Please just don't make CPU and GPU like low end galaxy phones.


----------



## ithehappy (Mar 26, 2015)

Good, I hope they will ultimately give Intel some real competition, *******s have been enjoying monopoly nonsense for way too long.

What this has to do with Exynos lineup is beyond me though! That should remain as it is!


----------



## kg11sgbg (Mar 26, 2015)

If world sees low cost CPU or GPU that will be a great welcome,but reality shows Samsung has also overpriced its products also,particularly its Galaxy series of mobiles...


----------



## sling-shot (Mar 26, 2015)

From the way Samsung has handled Tizen project, I would hate to see them acquire AMD.


----------



## kartikoli (Mar 26, 2015)

I agree this deal would bring a fight but its more likely that low cost CPU's will be history. We like AMD because they are VFM but Samusng was never a low cost solution and always being overpriced


----------



## lywyre (Mar 26, 2015)

I believe this will be good for Samsung, AMD and us. Beware Intel.
There is good respect for Samsung, except for the Samesong galaxies. 
AMD is not yet there, bogged down by the weight of Intel and it marketing budgets and shadow deals. This will be a shot in the arm for AMD and also for Samsung, who are trying to make a mark with their exynos. We know already are trying to out ARM chips, so


----------



## sam_738844 (Mar 26, 2015)

More bad news 

AMD's Research budget reaches record lowest in ten years


----------



## $hadow (Mar 26, 2015)

Samsung has got the highest R&D expenditure every year. And this might be good news for the AMD since sammy can put in a lot of money for development.


----------



## sam_738844 (Mar 26, 2015)

$hadow said:


> Samsung has got the highest R&D expenditure every year. And this might be good news for the AMD since sammy can put in a lot of money for development.

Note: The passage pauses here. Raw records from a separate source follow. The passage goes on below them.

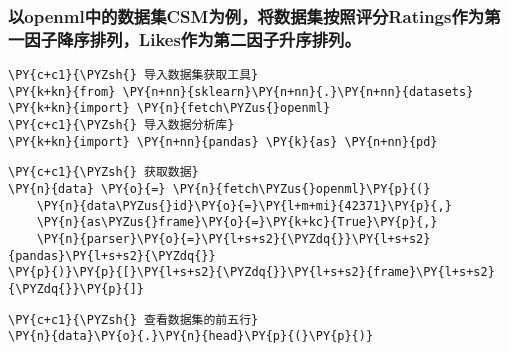     \hypertarget{ux4ee5openmlux4e2dux7684ux6570ux636eux96c6csmux4e3aux4f8bux5c06ux6570ux636eux96c6ux6309ux7167ux8bc4ux5206ratingsux4f5cux4e3aux7b2cux4e00ux56e0ux5b50ux964dux5e8fux6392ux5217likesux4f5cux4e3aux7b2cux4e8cux56e0ux5b50ux5347ux5e8fux6392ux5217}{%
\subsubsection{以openml中的数据集CSM为例，将数据集按照评分Ratings作为第一因子降序排列，Likes作为第二因子升序排列。}\label{ux4ee5openmlux4e2dux7684ux6570ux636eux96c6csmux4e3aux4f8bux5c06ux6570ux636eux96c6ux6309ux7167ux8bc4ux5206ratingsux4f5cux4e3aux7b2cux4e00ux56e0ux5b50ux964dux5e8fux6392ux5217likesux4f5cux4e3aux7b2cux4e8cux56e0ux5b50ux5347ux5e8fux6392ux5217}}

    \begin{tcolorbox}[breakable, size=fbox, boxrule=1pt, pad at break*=1mm,colback=cellbackground, colframe=cellborder]
\begin{Verbatim}[commandchars=\\\{\}]
\PY{c+c1}{\PYZsh{} 导入数据集获取工具}
\PY{k+kn}{from} \PY{n+nn}{sklearn}\PY{n+nn}{.}\PY{n+nn}{datasets} \PY{k+kn}{import} \PY{n}{fetch\PYZus{}openml}
\PY{c+c1}{\PYZsh{} 导入数据分析库}
\PY{k+kn}{import} \PY{n+nn}{pandas} \PY{k}{as} \PY{n+nn}{pd}
\end{Verbatim}
\end{tcolorbox}

    \begin{tcolorbox}[breakable, size=fbox, boxrule=1pt, pad at break*=1mm,colback=cellbackground, colframe=cellborder]
\begin{Verbatim}[commandchars=\\\{\}]
\PY{c+c1}{\PYZsh{} 获取数据}
\PY{n}{data} \PY{o}{=} \PY{n}{fetch\PYZus{}openml}\PY{p}{(}
    \PY{n}{data\PYZus{}id}\PY{o}{=}\PY{l+m+mi}{42371}\PY{p}{,}
    \PY{n}{as\PYZus{}frame}\PY{o}{=}\PY{k+kc}{True}\PY{p}{,}
    \PY{n}{parser}\PY{o}{=}\PY{l+s+s2}{\PYZdq{}}\PY{l+s+s2}{pandas}\PY{l+s+s2}{\PYZdq{}}
\PY{p}{)}\PY{p}{[}\PY{l+s+s2}{\PYZdq{}}\PY{l+s+s2}{frame}\PY{l+s+s2}{\PYZdq{}}\PY{p}{]}
\end{Verbatim}
\end{tcolorbox}

    \begin{tcolorbox}[breakable, size=fbox, boxrule=1pt, pad at break*=1mm,colback=cellbackground, colframe=cellborder]
\begin{Verbatim}[commandchars=\\\{\}]
\PY{c+c1}{\PYZsh{} 查看数据集的前五行}
\PY{n}{data}\PY{o}{.}\PY{n}{head}\PY{p}{(}\PY{p}{)}
\end{Verbatim}
\end{tcolorbox}

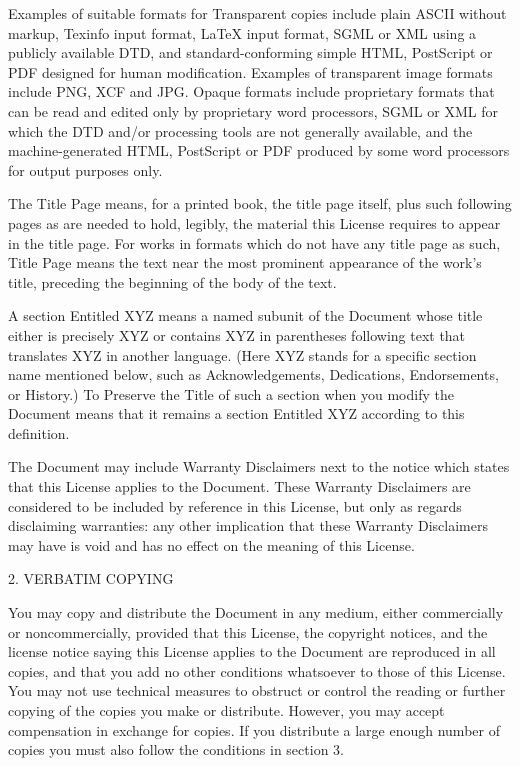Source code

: Examples of suitable formats for Transparent copies include plain
ASCII without markup, Texinfo input format, LaTeX input format, SGML
or XML using a publicly available DTD, and standard-conforming simple
HTML, PostScript or PDF designed for human modification. Examples of
transparent image formats include PNG, XCF and JPG. Opaque formats
include proprietary formats that can be read and edited only by
proprietary word processors, SGML or XML for which the DTD and/or
processing tools are not generally available, and the
machine-generated HTML, PostScript or PDF produced by some word
processors for output purposes only.

The {\textquotedbl}Title Page{\textquotedbl} means, for a printed
book, the title page itself, plus such following pages as are needed
to hold, legibly, the material this License requires to appear in the
title page. For works in formats which do not have any title page as
such, {\textquotedbl}Title Page{\textquotedbl} means the text near the
most prominent appearance of the work's title, preceding the beginning
of the body of the text.

A section {\textquotedbl}Entitled XYZ{\textquotedbl} means a named
subunit of the Document whose title either is precisely XYZ or
contains XYZ in parentheses following text that translates XYZ in
another language. (Here XYZ stands for a specific section name
mentioned below, such as
{\textquotedbl}Acknowledgements{\textquotedbl},
{\textquotedbl}Dedications{\textquotedbl},
{\textquotedbl}Endorsements{\textquotedbl}, or
{\textquotedbl}History{\textquotedbl}.) To {\textquotedbl}Preserve the
Title{\textquotedbl} of such a section when you modify the Document
means that it remains a section {\textquotedbl}Entitled
XYZ{\textquotedbl} according to this definition.

The Document may include Warranty Disclaimers next to the notice which
states that this License applies to the Document.  These Warranty
Disclaimers are considered to be included by reference in this
License, but only as regards disclaiming warranties: any other
implication that these Warranty Disclaimers may have is void and has
no effect on the meaning of this License.


2. VERBATIM COPYING 

You may copy and distribute the Document in any medium, either
commercially or noncommercially, provided that this License, the
copyright notices, and the license notice saying this License applies
to the Document are reproduced in all copies, and that you add no
other conditions whatsoever to those of this License. You may not use
technical measures to obstruct or control the reading or further
copying of the copies you make or distribute. However, you may accept
compensation in exchange for copies. If you distribute a large enough
number of copies you must also follow the conditions in section 3.

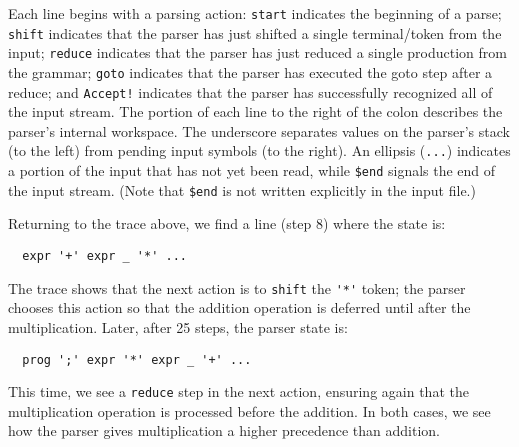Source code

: \documentclass[12pt]{article}
\begin{document}
Each line begins with a parsing action:
\verb"start" indicates the beginning of a parse;
\verb"shift" indicates that the parser has just shifted a single
terminal/token from the input; \verb"reduce" indicates that the
parser has just reduced a single production from the grammar;
\verb"goto" indicates that the parser has executed the goto step
after a reduce; and \verb"Accept!" indicates that the parser has
successfully recognized all of the input stream.  The portion of
each line to the right of the colon describes the parser's internal
workspace.  The underscore separates values on the parser's stack
(to the left) from pending input symbols (to the
right).  An ellipsis (\verb"...") indicates a
portion of the input that has not yet been read, while \verb"$end"
signals the end of the input stream.  (Note that \verb"$end" is not
written explicitly in the input file.)

Returning to the trace above, we find a line (step 8) where
the state is:
{\small
\begin{verbatim}
  expr '+' expr _ '*' ...
\end{verbatim}
}%
The trace shows that the next action is to \verb"shift" the \verb"'*'"
token; the parser chooses this action so that the addition operation is
deferred until after the multiplication.  Later, after 25 steps, the
parser state is:
{\small
\begin{verbatim}
  prog ';' expr '*' expr _ '+' ...
\end{verbatim}
}%
This time, we see a \verb"reduce" step in the next action, ensuring
again that the multiplication operation is processed before the addition.
In both cases, we see how the parser gives multiplication
a higher precedence than addition.
\end{document}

When a company gets acquired, it undergoes changes akin to star-formation cosmic event. I've been there, business strategies and decisions change so drastically and fast that its almost beyond all speculative scope. We can never predict what Samsung would do with AMD. They can also chuck the whole CPU operations and administer a total overhaul.


----------



## ithehappy (Mar 26, 2015)

kg11sgbg said:


> If world sees low cost CPU or GPU that will be a great welcome,but reality shows Samsung has also overpriced its products also,particularly its Galaxy series of mobiles...

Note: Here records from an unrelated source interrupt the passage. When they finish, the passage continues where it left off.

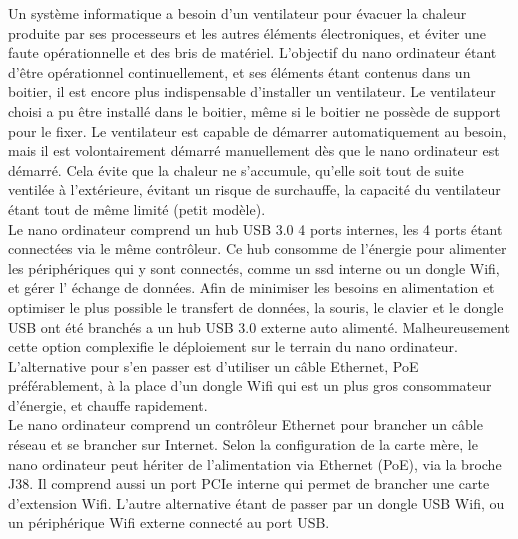 \noindent Un système informatique a besoin d'un ventilateur pour évacuer la chaleur produite par ses processeurs et les autres éléments électroniques, et éviter une faute opérationnelle et des bris de matériel. L'objectif du nano ordinateur étant d'être opérationnel continuellement, et ses éléments étant contenus dans un boitier, il est encore plus indispensable d'installer un ventilateur. Le ventilateur choisi a pu être installé dans le boitier, même si le boitier ne possède de support pour le fixer. Le ventilateur est capable de démarrer automatiquement au besoin, mais il est volontairement démarré manuellement dès que le nano ordinateur est démarré. Cela évite que la chaleur ne s'accumule, qu'elle soit tout de suite ventilée à l'extérieure, évitant un risque de surchauffe, la capacité du ventilateur étant tout de même limité (petit modèle).
\vspace{\baselineskip}
\\
\noindent Le nano ordinateur comprend un hub USB 3.0 4 ports internes, les 4 ports étant connectées via le même contrôleur. Ce hub consomme de l'énergie pour alimenter les périphériques qui y sont connectés, comme un \acrshort{ssd} interne ou un dongle Wifi, et gérer l’ échange de données. Afin de minimiser les besoins en alimentation et optimiser le plus possible le transfert de données, la souris, le clavier et le dongle USB ont été branchés a un hub USB 3.0 externe auto alimenté. Malheureusement cette option complexifie le déploiement sur le terrain du nano ordinateur. L'alternative pour s'en passer est d'utiliser un câble Ethernet, PoE préférablement, à la place d'un dongle Wifi qui est un plus gros consommateur d'énergie, et chauffe rapidement.
\vspace{\baselineskip}
\\
\noindent Le nano ordinateur comprend un contrôleur Ethernet pour brancher un câble réseau et se brancher sur Internet. Selon la configuration de la carte mère, le nano ordinateur peut hériter de l'alimentation via Ethernet (PoE), via la broche J38. Il comprend aussi un port PCIe interne qui permet de brancher une carte d'extension Wifi. L'autre alternative étant de passer par un dongle USB Wifi, ou un périphérique Wifi externe connecté au port USB.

Mate stop reading those low life junks' comments. As I asked somewhere else show me a recently launched mobile phone which's price isn't outrageous!


----------



## Desmond (Mar 26, 2015)

If Samsung were to take over AMD, we can only hope that they let the Desktop CPU division remain so that Intel does not get a monopoly in the market.


----------



## sam_738844 (Mar 26, 2015)

ithehappy said:


> Mate stop reading those low life junks' comments. As I asked somewhere else show me a recently launched mobile phone which's price isn't outrageous!



Moto G 2nd Gen


----------



## SaiyanGoku (Mar 26, 2015)

AMD should remain separate, we need a competition to intel and Nvidia. If samsung acquired AMD, given how much bad samsung is with pricing, it may lead to increased prices of AMD CPUs and GPUs. 



sam_738844 said:


> Moto G 2nd Gen



Add Yureka, Oneplus One, Desire 820 to that list too.


----------



## nomad47 (Mar 26, 2015)

Moto g 2, Asus zenphone 2, redmi 2s, MIpad, One plus one and the list goes on


----------



## REDHOTIRON2004 (Mar 26, 2015)

That would be good for nvidia and would result in complete monopoly for Intel in desktop as well as laptop market. Samsung would like to acquire amd for there mobile section which mainly comprises of low power devices and won't be much concerned with desktop market.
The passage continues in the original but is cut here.